Thanks to Roger and Nancy Frenette for photos of their Wood Bros. brochure, that they shared for the Southern Gables 50th Anniversary Celebration we held in 2017. Our late neighbor Bob Purvis told us back then what it was like to choose a home in the new development.
The lot we chose was in a wheat field, behind the show homes that had been built over on Wadsworth. We measured off from Jewell (paved, 2-lane) and the ditch to identify where our lot would be and see the view from there. We chose the lot before Wood was ready to sell; they said it would be early 70s. Then they moved up the schedule and opened it up in October 1967. We moved in in February 68.
There were a number of builders who developed plats within Southern Gables, but Wood Brothers left a distinctive mark with their “Southern” themed home model names, opening up the area around 1967. Craig Homes was a builder in the western part of the neighborhood, in the early 1970s and another was Russell Smith. “Neighborhood Pioneer” homebuyers in that area told of open pasture behind the houses, and assurances that Garrison Street would remain a dirt path down to connect with Estes.
Other early-day stories tell of the Green Gables School being “open plan” with no classroom walls. One neighbor said “It was a madhouse, but the kids learned somehow.” It was an advantage that the kids who could progress faster in some subjects were not held back, like they would have been in a regular classroom, from advancing at a pace that was best for them. Kids are pretty resilient. That’s a good thing to remember in these times as we face the future with remote learning inserted into the picture, even now to a degree as yet undetermined.
Runyon Brothers built in the southern part of the development, north of Valley View in the early 1970s. A distinctive feature of the Runyon homes was that they were built with dedicated food storage accommodations conforming to LDS Church standards. Another builder around that time was Secord, and he was a teacher at Kennedy High School. The Valley View homes (between Iliff Lane and Morrison Road) were built in the late 70s and early 80s, and photos from as late as 1982 show open views where houses would be built later. Loren DeShazer, in connection with the 2017 Anniversary, said that his house was built in 1977 and,
Not all of the houses were built when we moved in. There were 3 or 4 built after mine. There were none below, to the south. Lots of motorcycle trails down there. Dave Schoen got the neighbors together to build a wire fence all along the south side of Iliff Lane, and that calmed things down pretty well.
Thinking back on the early days of Southern Gables, Rich and Marsha Wagner told us,
The meadowlarks sounded so pretty with their singing before the rest of the houses were built. There was open space for the kids to play and fly kites. The little kids grew up together, became good friends. In the days when not many moms worked outside the home, there were coffee and bridge get-togethers while the kids were in school. We had a babysitting co-op. And walking to school! They all did that, and there was not a thought of it not being safe.
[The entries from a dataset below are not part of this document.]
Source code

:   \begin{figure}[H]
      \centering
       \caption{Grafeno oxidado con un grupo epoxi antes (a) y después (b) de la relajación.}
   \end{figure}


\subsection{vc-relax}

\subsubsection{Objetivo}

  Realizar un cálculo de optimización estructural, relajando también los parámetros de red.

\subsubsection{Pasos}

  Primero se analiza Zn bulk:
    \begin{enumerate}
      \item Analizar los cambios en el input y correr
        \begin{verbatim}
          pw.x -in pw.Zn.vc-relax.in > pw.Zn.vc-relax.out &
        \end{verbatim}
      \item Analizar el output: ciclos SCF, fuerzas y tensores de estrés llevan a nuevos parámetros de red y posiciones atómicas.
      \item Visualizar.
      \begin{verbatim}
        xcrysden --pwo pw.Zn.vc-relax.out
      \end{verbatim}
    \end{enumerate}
Another “Happy Days” kind of memory about early Southern Gables came from Bob Purvis,
Lakewood police wore slacks and blazers, kind of an experiment in being more approachable and community-involved. They were great with the kids. When a teen party got too big or loud they set up entry points and made the kids who were coming in dump their beer before letting them come in to the party. Their presence would keep the party tame enough. Very low-key, typical of the friendly neighborhood.
One common theme we heard at the 50th Anniversary Celebration was that what people liked about Southern Gables was having neighbors who became long-time friends. That’s a good thing wherever you live, isn’t it?